WORK INSTRUCTIONS: Quote all lines below exactly. Images stay out.

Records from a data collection
········

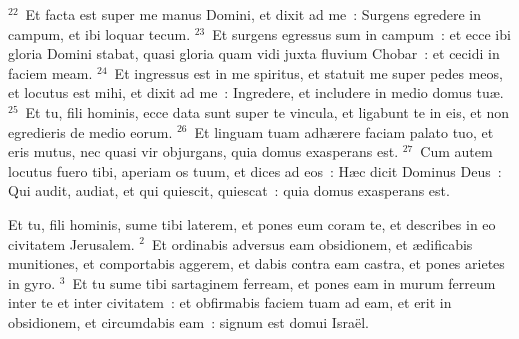 ${}^{22}$~Et facta est super me manus Domini, et dixit ad me~: Surgens egredere in campum, et ibi loquar tecum.
${}^{23}$~Et surgens egressus sum in campum~: et ecce ibi gloria Domini stabat, quasi gloria quam vidi juxta fluvium Chobar~: et cecidi in faciem meam.
${}^{24}$~Et ingressus est in me spiritus, et statuit me super pedes meos, et locutus est mihi, et dixit ad me~: Ingredere, et includere in medio domus tu\ae .
${}^{25}$~Et tu, fili hominis, ecce data sunt super te vincula, et ligabunt te in eis, et non egredieris de medio eorum.
${}^{26}$~Et linguam tuam adh\ae rere faciam palato tuo, et eris mutus, nec quasi vir objurgans, quia domus exasperans est.
${}^{27}$~Cum autem locutus fuero tibi, aperiam os tuum, et dices ad eos~: H\ae c dicit Dominus Deus~: Qui audit, audiat, et qui quiescit, quiescat~: quia domus exasperans est.

\bchapter
\lettrine[lines=3,image=true,loversize=0.05,lraise=-0.03]{E}{}t tu, fili hominis, sume tibi laterem, et pones eum coram te, et describes in eo civitatem Jerusalem.
${}^{2}$~Et ordinabis adversus eam obsidionem, et \ae dificabis munitiones, et comportabis aggerem, et dabis contra eam castra, et pones arietes in gyro.
${}^{3}$~Et tu sume tibi sartaginem ferream, et pones eam in murum ferreum inter te et inter civitatem~: et obfirmabis faciem tuam ad eam, et erit in obsidionem, et circumdabis eam~: signum est domui Isra\"el.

········

RESPONSE BOX:
 ${}^{22}$~Et facta est super me manus Domini, et dixit ad me~: Surgens egredere in campum, et ibi loquar tecum.
${}^{23}$~Et surgens egressus sum in campum~: et ecce ibi gloria Domini stabat, quasi gloria quam vidi juxta fluvium Chobar~: et cecidi in faciem meam.
${}^{24}$~Et ingressus est in me spiritus, et statuit me super pedes meos, et locutus est mihi, et dixit ad me~: Ingredere, et includere in medio domus tu\ae .
${}^{25}$~Et tu, fili hominis, ecce data sunt super te vincula, et ligabunt te in eis, et non egredieris de medio eorum.
${}^{26}$~Et linguam tuam adh\ae rere faciam palato tuo, et eris mutus, nec quasi vir objurgans, quia domus exasperans est.
${}^{27}$~Cum autem locutus fuero tibi, aperiam os tuum, et dices ad eos~: H\ae c dicit Dominus Deus~: Qui audit, audiat, et qui quiescit, quiescat~: quia domus exasperans est.

\bchapter
\lettrine[lines=3,image=true,loversize=0.05,lraise=-0.03]{E}{}t tu, fili hominis, sume tibi laterem, et pones eum coram te, et describes in eo civitatem Jerusalem.
${}^{2}$~Et ordinabis adversus eam obsidionem, et \ae dificabis munitiones, et comportabis aggerem, et dabis contra eam castra, et pones arietes in gyro.
${}^{3}$~Et tu sume tibi sartaginem ferream, et pones eam in murum ferreum inter te et inter civitatem~: et obfirmabis faciem tuam ad eam, et erit in obsidionem, et circumdabis eam~: signum est domui Isra\"el.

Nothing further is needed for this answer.